------ EXERCISE MATERIALS

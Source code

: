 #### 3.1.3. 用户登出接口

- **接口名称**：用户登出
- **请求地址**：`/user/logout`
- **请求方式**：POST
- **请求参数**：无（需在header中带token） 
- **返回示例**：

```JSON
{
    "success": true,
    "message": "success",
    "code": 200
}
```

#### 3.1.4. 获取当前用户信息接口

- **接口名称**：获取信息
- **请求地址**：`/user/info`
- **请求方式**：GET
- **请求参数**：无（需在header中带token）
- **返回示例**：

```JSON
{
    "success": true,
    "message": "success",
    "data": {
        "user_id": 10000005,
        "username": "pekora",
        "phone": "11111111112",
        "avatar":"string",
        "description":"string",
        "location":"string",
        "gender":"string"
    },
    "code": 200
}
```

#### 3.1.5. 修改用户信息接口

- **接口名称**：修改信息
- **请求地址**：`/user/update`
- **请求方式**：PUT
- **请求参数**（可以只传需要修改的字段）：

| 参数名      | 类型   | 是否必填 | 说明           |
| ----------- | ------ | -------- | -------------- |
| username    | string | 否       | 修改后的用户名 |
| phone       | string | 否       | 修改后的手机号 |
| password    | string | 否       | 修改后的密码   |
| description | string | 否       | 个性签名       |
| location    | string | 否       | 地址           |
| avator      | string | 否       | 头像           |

------------

**PROMPT**
Could each line above be retyped exactly?

**RESULT**
Source code

: #### 3.1.3. 用户登出接口

- **接口名称**：用户登出
- **请求地址**：`/user/logout`
- **请求方式**：POST
- **请求参数**：无（需在header中带token） 
- **返回示例**：

```JSON
{
    "success": true,
    "message": "success",
    "code": 200
}
```

#### 3.1.4. 获取当前用户信息接口

- **接口名称**：获取信息
- **请求地址**：`/user/info`
- **请求方式**：GET
- **请求参数**：无（需在header中带token）
- **返回示例**：

```JSON
{
    "success": true,
    "message": "success",
    "data": {
        "user_id": 10000005,
        "username": "pekora",
        "phone": "11111111112",
        "avatar":"string",
        "description":"string",
        "location":"string",
        "gender":"string"
    },
    "code": 200
}
```

#### 3.1.5. 修改用户信息接口

- **接口名称**：修改信息
- **请求地址**：`/user/update`
- **请求方式**：PUT
- **请求参数**（可以只传需要修改的字段）：

| 参数名      | 类型   | 是否必填 | 说明           |
| ----------- | ------ | -------- | -------------- |
| username    | string | 否       | 修改后的用户名 |
| phone       | string | 否       | 修改后的手机号 |
| password    | string | 否       | 修改后的密码   |
| description | string | 否       | 个性签名       |
| location    | string | 否       | 地址           |
| avator      | string | 否       | 头像           |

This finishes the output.